Hinda wondered if something had happened all of a sudden, causing them not to want to come. Maybe one of the sisters had persuaded them all to stay away? Simi?

But Dov didn’t look particularly disappointed; he walked around the house humming Machnisei Rachamim to himself, and Hinda knew that she would not allow herself to get into this whirlpool of who-wants-me and who-doesn’t and who-is-destroying-it-all-for-us. Why suspect anyone? And besides, since Simi had been there, she made sure, each Friday when she called her father to say good Shabbos, to ask to speak to her and to wish her a good Shabbos as well.

“Please send Uncle Michoel regards,” Yosef replied now. “Is he still in America?”

She sighed. “Yes.” On his last call, Michoel had been more reserved, and barely said a word about himself. Maybe they needed to ask someone what to do, get some advice. How could they know what was really happening with him? She’d asked him to let her speak with someone on the staff, but he’d replied laconically, “Not now. Right now I’m alone here.” But he hadn’t sounded like he was alone.

“Is there a phone number where I can call to wish him a gut yahr?”

“Good idea. I’ll ask him next time he calls. What goes on over there on Rosh Hashanah, Yosef?”

“I have to find out,” he replied indifferently, almost apathetically. She didn’t know if that was genuine or not. “This morning, I moved into the assisted living facility; they agreed for me to stay on there before I go back to community life.”

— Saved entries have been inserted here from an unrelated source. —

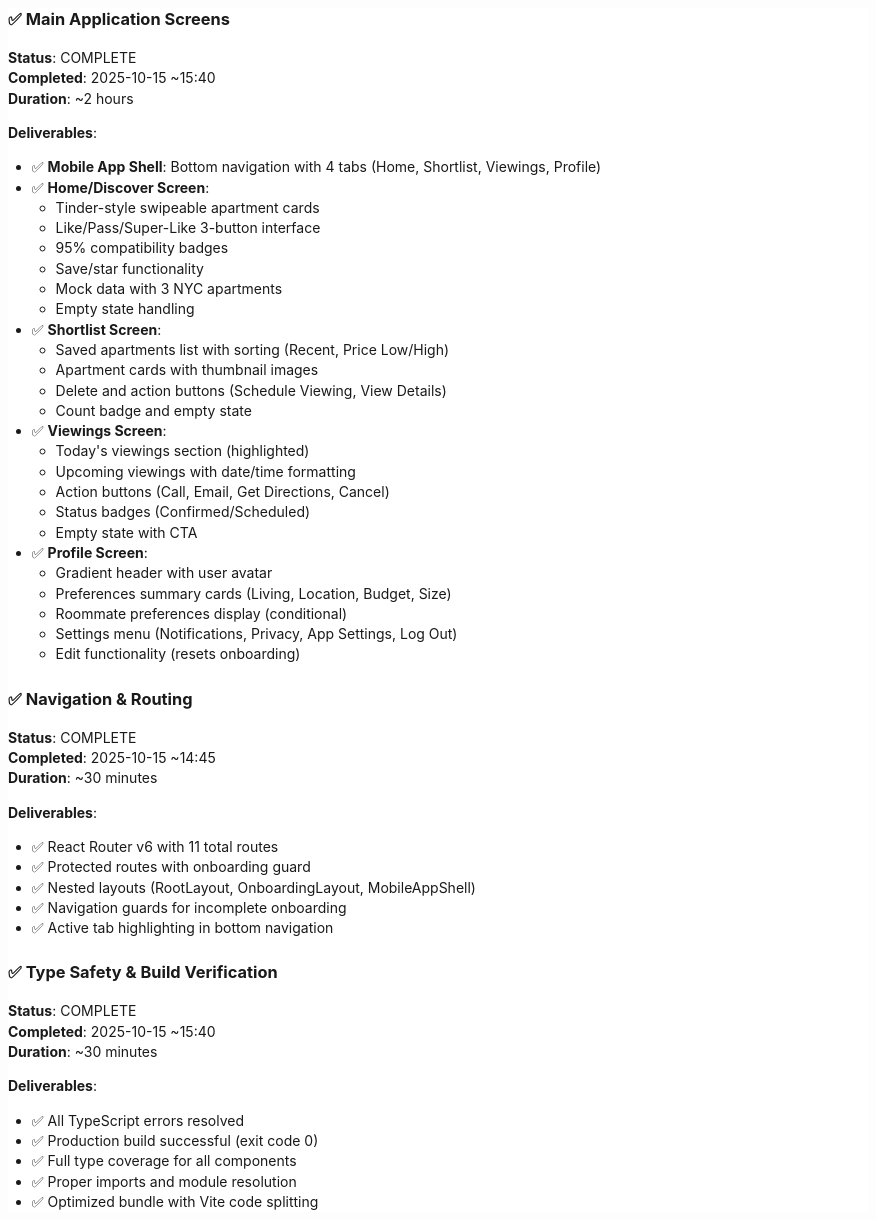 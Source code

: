 ### ✅ Main Application Screens
**Status**: COMPLETE  
**Completed**: 2025-10-15 ~15:40  
**Duration**: ~2 hours

**Deliverables**:
- ✅ **Mobile App Shell**: Bottom navigation with 4 tabs (Home, Shortlist, Viewings, Profile)
- ✅ **Home/Discover Screen**: 
  - Tinder-style swipeable apartment cards
  - Like/Pass/Super-Like 3-button interface
  - 95% compatibility badges
  - Save/star functionality
  - Mock data with 3 NYC apartments
  - Empty state handling
- ✅ **Shortlist Screen**:
  - Saved apartments list with sorting (Recent, Price Low/High)
  - Apartment cards with thumbnail images
  - Delete and action buttons (Schedule Viewing, View Details)
  - Count badge and empty state
- ✅ **Viewings Screen**:
  - Today's viewings section (highlighted)
  - Upcoming viewings with date/time formatting
  - Action buttons (Call, Email, Get Directions, Cancel)
  - Status badges (Confirmed/Scheduled)
  - Empty state with CTA
- ✅ **Profile Screen**:
  - Gradient header with user avatar
  - Preferences summary cards (Living, Location, Budget, Size)
  - Roommate preferences display (conditional)
  - Settings menu (Notifications, Privacy, App Settings, Log Out)
  - Edit functionality (resets onboarding)

### ✅ Navigation & Routing
**Status**: COMPLETE  
**Completed**: 2025-10-15 ~14:45  
**Duration**: ~30 minutes

**Deliverables**:
- ✅ React Router v6 with 11 total routes
- ✅ Protected routes with onboarding guard
- ✅ Nested layouts (RootLayout, OnboardingLayout, MobileAppShell)
- ✅ Navigation guards for incomplete onboarding
- ✅ Active tab highlighting in bottom navigation

### ✅ Type Safety & Build Verification
**Status**: COMPLETE  
**Completed**: 2025-10-15 ~15:40  
**Duration**: ~30 minutes

**Deliverables**:
- ✅ All TypeScript errors resolved
- ✅ Production build successful (exit code 0)
- ✅ Full type coverage for all components
- ✅ Proper imports and module resolution
- ✅ Optimized bundle with Vite code splitting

She had to smile when she heard his choice of words, which were clearly not his own. “And you’re not ready yet for that—’community life’?” she asked calmly.

“I don’t think so. And besides, who will I go to shul with? Dov?”

“I don’t know which minyan Dov will go to; we haven’t talked about it yet. You can go to our regular shul. It has nothing to do with him.”

“Last year, I went to shul for all the tefillos.”

“That’s right.”

“I don’t know if I’m up to it this year.”

“You would go only as much as you could, Yosef.”

“And let’s say I’m not up to it, and just not in the mood, at all?”

“Then you’ll daven at home.”

“And if I’m not up to that, or in the mood for that?”

Something in his tone was a bit provocative, and she suddenly realized that she didn’t need to use the skills she’d developed as the mother of a child with schizophrenia; instead, she needed those skills that she’d acquired about fifteen years ago, when she’d gone to a short parenting course. Mali had been the catalyst for that, if she recalled correctly. “It’s too early to talk about this, Yosef,” she said, calm as ever. “Meanwhile, you can find out if there’s a minyan there. If there definitely isn’t one, then maybe it’s a shame for you to stay there. Here in the neighborhood, at least you have the option to go to shul.”